Once you reach the line containing "actually _live_ this love." in the data below, restate each line word for word up to and including the one containing "o [vídeo essencial](http://devagar.org/video.html).".
EXCERPTED RECORDS Block Start
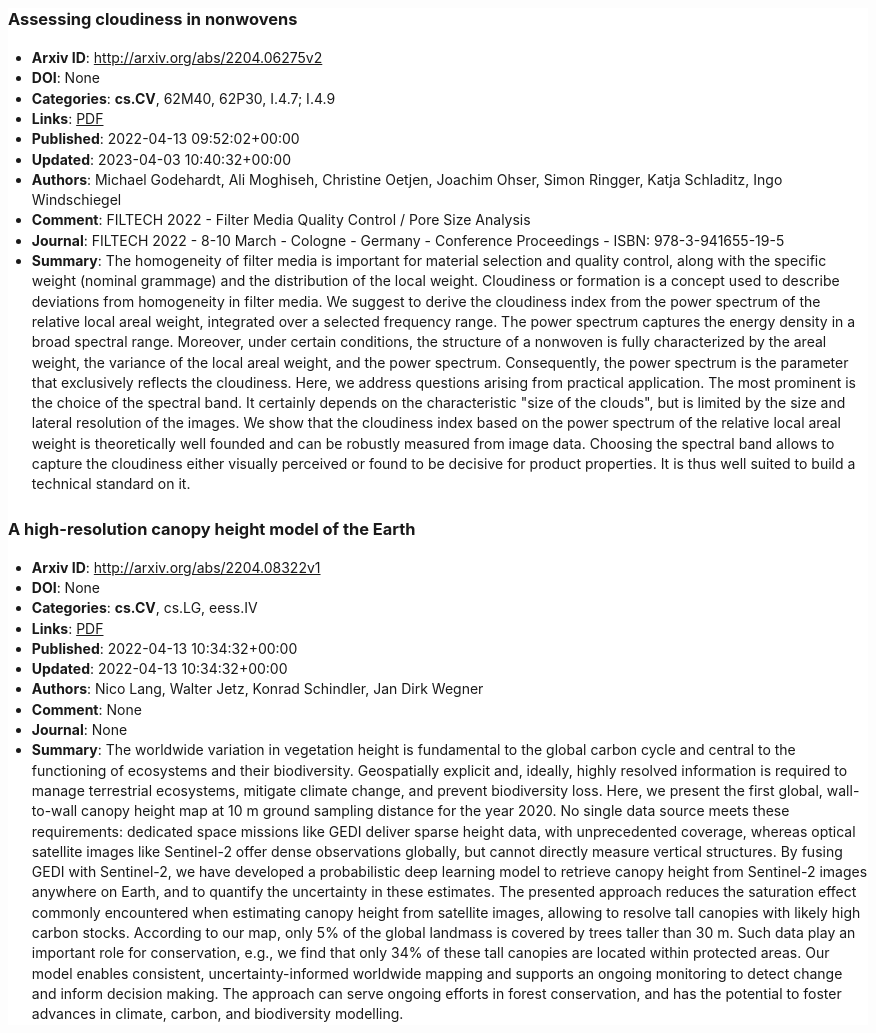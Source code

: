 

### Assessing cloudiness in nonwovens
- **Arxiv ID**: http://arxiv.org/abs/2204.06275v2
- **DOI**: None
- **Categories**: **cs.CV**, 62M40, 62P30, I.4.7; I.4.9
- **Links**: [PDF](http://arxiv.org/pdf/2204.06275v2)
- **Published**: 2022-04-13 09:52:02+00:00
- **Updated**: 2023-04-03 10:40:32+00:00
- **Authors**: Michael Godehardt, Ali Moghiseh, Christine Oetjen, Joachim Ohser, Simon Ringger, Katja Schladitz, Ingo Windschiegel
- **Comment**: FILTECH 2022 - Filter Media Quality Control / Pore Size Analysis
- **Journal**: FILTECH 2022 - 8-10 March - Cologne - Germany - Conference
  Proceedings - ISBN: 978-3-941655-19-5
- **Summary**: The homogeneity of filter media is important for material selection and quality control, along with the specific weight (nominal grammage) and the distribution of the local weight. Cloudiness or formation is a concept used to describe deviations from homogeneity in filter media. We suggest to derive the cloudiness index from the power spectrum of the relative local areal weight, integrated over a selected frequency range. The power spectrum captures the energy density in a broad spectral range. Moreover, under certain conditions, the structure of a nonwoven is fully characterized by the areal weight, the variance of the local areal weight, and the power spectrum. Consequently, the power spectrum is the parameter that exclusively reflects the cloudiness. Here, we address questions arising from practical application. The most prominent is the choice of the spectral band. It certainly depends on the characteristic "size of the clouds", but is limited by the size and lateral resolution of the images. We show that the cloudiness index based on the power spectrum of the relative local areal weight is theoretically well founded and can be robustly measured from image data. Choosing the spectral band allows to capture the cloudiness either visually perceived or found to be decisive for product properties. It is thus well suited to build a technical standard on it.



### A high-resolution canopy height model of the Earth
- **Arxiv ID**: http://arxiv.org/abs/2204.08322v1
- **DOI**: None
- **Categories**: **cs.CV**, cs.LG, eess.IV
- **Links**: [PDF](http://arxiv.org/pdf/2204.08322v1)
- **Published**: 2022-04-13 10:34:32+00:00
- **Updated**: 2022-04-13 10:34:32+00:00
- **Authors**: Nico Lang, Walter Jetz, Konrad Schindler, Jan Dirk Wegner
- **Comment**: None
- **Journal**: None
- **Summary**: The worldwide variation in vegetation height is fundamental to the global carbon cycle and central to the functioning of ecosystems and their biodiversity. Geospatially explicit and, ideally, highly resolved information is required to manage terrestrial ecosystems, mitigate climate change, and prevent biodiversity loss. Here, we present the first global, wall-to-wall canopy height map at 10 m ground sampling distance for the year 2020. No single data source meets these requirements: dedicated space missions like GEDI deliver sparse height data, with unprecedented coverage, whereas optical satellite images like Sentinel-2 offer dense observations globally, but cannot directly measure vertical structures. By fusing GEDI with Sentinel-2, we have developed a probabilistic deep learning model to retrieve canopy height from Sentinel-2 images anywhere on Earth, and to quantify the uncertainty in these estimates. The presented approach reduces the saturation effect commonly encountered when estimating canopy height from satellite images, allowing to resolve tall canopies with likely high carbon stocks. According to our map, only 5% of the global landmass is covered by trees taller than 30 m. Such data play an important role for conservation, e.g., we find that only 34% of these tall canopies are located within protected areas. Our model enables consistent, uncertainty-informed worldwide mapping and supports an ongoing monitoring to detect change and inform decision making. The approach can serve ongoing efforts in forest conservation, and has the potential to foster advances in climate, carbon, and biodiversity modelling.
EXCERPTED RECORDS Block End
EXCERPTED RECORDS Block Start
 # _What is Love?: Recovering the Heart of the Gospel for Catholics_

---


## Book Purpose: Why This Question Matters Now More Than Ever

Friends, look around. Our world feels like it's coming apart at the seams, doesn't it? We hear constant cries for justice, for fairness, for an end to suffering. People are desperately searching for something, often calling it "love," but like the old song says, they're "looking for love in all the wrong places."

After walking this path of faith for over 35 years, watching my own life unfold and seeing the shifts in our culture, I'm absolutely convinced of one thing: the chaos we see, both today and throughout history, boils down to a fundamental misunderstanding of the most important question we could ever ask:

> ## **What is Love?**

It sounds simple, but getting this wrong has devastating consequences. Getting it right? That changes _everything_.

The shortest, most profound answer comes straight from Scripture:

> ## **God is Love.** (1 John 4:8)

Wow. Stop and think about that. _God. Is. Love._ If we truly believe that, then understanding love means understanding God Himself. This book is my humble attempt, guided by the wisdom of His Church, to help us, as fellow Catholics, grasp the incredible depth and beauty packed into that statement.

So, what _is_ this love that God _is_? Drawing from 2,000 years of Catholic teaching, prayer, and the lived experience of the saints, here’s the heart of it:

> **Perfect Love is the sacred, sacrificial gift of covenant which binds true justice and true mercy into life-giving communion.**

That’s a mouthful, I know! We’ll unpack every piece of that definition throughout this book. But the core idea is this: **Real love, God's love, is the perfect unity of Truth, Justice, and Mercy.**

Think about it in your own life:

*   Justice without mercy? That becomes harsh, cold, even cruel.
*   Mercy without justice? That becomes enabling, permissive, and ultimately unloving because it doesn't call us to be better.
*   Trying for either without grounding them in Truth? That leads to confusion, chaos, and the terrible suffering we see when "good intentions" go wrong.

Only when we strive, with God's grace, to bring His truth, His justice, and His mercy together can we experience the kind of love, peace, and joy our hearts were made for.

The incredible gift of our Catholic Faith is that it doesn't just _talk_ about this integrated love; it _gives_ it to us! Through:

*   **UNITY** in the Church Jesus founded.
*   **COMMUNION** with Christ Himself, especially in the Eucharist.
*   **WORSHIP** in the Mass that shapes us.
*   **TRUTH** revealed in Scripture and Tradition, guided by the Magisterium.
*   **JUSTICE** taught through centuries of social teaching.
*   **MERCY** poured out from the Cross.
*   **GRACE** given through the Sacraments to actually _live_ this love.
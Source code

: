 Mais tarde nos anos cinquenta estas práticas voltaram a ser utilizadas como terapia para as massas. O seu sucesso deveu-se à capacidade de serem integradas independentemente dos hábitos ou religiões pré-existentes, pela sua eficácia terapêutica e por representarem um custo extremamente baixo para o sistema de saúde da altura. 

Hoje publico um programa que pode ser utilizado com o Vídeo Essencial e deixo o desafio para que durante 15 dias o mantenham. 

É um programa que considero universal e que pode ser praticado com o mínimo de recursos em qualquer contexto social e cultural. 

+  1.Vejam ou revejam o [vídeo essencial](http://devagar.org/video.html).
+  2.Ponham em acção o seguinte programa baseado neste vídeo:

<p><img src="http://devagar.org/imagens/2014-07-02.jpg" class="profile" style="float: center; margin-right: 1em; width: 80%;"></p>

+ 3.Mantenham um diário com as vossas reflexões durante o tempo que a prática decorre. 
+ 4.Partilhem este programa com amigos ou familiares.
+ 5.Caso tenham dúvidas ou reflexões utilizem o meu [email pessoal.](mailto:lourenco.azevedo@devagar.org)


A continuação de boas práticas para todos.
EXCERPTED RECORDS Block End
EXCERPTED RECORDS Block Start
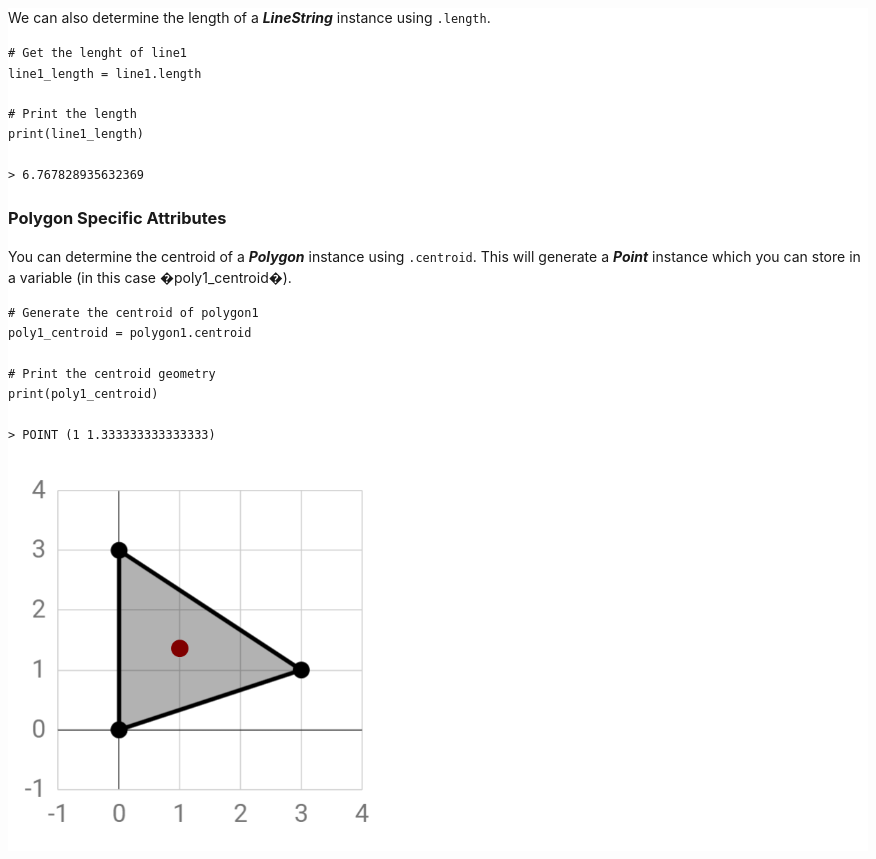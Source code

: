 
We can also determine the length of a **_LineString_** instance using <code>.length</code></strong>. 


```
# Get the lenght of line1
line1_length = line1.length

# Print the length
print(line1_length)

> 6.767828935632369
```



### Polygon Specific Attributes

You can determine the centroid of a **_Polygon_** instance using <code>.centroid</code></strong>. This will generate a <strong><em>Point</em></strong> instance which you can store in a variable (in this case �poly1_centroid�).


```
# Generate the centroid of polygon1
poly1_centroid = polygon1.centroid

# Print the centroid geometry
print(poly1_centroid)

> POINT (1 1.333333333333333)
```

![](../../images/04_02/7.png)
EXCERPTED RECORDS Block End
_COMPLETED EXERCISE_.
*   **GRACE** given through the Sacraments to actually _live_ this love.
Source code

: Mais tarde nos anos cinquenta estas práticas voltaram a ser utilizadas como terapia para as massas. O seu sucesso deveu-se à capacidade de serem integradas independentemente dos hábitos ou religiões pré-existentes, pela sua eficácia terapêutica e por representarem um custo extremamente baixo para o sistema de saúde da altura. 

Hoje publico um programa que pode ser utilizado com o Vídeo Essencial e deixo o desafio para que durante 15 dias o mantenham. 

É um programa que considero universal e que pode ser praticado com o mínimo de recursos em qualquer contexto social e cultural. 

+  1.Vejam ou revejam o [vídeo essencial](http://devagar.org/video.html).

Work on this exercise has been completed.